To do: Look below and pull out each line with the word "about".

(Beginning of Records supplied)

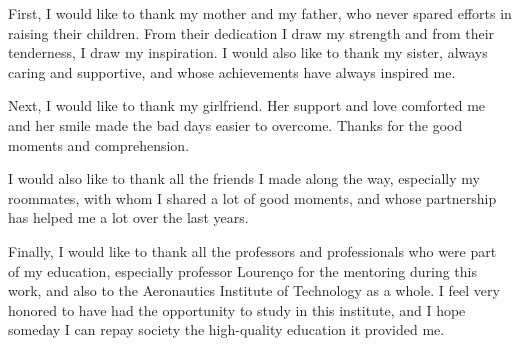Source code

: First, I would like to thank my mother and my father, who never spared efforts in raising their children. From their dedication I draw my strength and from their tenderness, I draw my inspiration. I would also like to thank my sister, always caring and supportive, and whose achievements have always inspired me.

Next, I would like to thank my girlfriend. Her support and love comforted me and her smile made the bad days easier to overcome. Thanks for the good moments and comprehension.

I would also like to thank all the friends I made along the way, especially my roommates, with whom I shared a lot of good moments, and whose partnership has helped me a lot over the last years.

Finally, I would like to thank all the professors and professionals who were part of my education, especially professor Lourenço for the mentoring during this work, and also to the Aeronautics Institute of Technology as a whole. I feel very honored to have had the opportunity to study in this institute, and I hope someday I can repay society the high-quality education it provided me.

(End of Records supplied)
(Beginning of Records supplied)

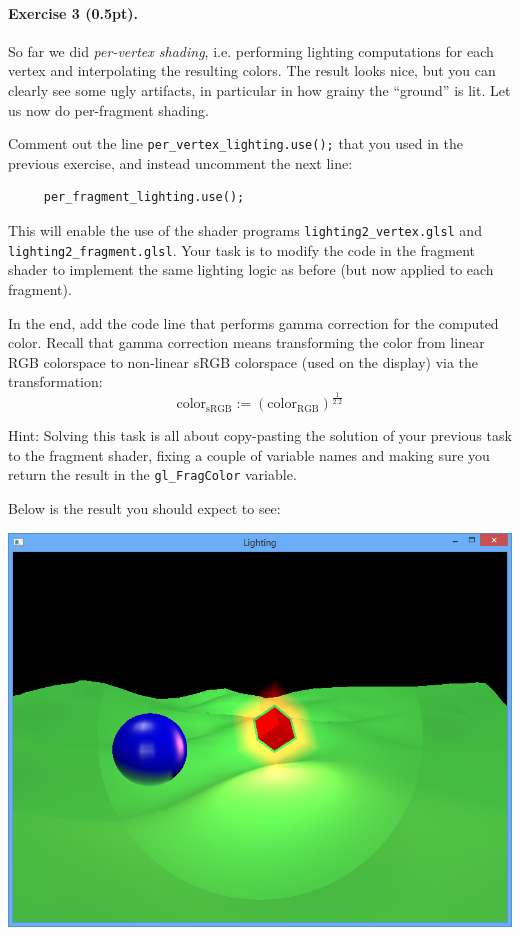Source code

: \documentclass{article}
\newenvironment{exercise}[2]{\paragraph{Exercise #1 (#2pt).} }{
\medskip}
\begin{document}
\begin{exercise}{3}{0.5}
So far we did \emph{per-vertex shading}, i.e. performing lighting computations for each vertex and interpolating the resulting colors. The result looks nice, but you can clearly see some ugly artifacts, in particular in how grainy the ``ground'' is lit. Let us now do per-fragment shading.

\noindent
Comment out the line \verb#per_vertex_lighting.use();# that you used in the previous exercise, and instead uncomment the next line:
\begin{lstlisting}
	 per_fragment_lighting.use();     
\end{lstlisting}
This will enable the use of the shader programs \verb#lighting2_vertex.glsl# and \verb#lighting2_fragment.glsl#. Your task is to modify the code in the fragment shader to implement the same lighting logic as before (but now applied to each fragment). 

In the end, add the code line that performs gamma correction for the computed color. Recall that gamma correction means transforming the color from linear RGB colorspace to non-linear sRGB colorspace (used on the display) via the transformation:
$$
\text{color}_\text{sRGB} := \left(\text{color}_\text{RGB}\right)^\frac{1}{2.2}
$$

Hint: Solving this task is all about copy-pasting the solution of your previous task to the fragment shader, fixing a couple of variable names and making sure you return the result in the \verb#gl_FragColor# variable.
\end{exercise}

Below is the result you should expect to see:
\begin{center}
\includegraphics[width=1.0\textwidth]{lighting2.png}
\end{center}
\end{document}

(End of Records supplied)
(Beginning of Records supplied)

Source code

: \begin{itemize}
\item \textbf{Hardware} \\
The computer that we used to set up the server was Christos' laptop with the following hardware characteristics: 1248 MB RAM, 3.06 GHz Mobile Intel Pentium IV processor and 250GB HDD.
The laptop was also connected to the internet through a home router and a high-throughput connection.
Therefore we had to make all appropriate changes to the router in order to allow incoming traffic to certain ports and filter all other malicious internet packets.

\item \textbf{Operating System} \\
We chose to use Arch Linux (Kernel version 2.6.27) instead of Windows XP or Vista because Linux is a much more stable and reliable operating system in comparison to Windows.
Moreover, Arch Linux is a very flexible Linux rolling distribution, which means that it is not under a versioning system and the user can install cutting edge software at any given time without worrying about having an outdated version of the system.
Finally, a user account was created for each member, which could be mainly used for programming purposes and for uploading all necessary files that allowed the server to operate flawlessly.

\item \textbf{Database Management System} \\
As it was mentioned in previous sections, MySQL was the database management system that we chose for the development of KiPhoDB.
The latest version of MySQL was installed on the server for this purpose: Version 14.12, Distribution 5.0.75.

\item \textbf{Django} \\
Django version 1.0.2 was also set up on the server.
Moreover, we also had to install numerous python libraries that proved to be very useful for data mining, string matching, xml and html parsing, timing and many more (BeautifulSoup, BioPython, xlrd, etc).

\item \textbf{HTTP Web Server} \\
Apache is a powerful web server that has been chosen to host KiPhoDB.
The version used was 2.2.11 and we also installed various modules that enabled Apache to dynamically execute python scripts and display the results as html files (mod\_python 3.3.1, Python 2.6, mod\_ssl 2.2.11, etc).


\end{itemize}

(End of Records supplied)

Result of this task:
Hint: Solving this task is all about copy-pasting the solution of your previous task to the fragment shader, fixing a couple of variable names and making sure you return the result in the \verb#gl_FragColor# variable.
Moreover, Arch Linux is a very flexible Linux rolling distribution, which means that it is not under a versioning system and the user can install cutting edge software at any given time without worrying about having an outdated version of the system.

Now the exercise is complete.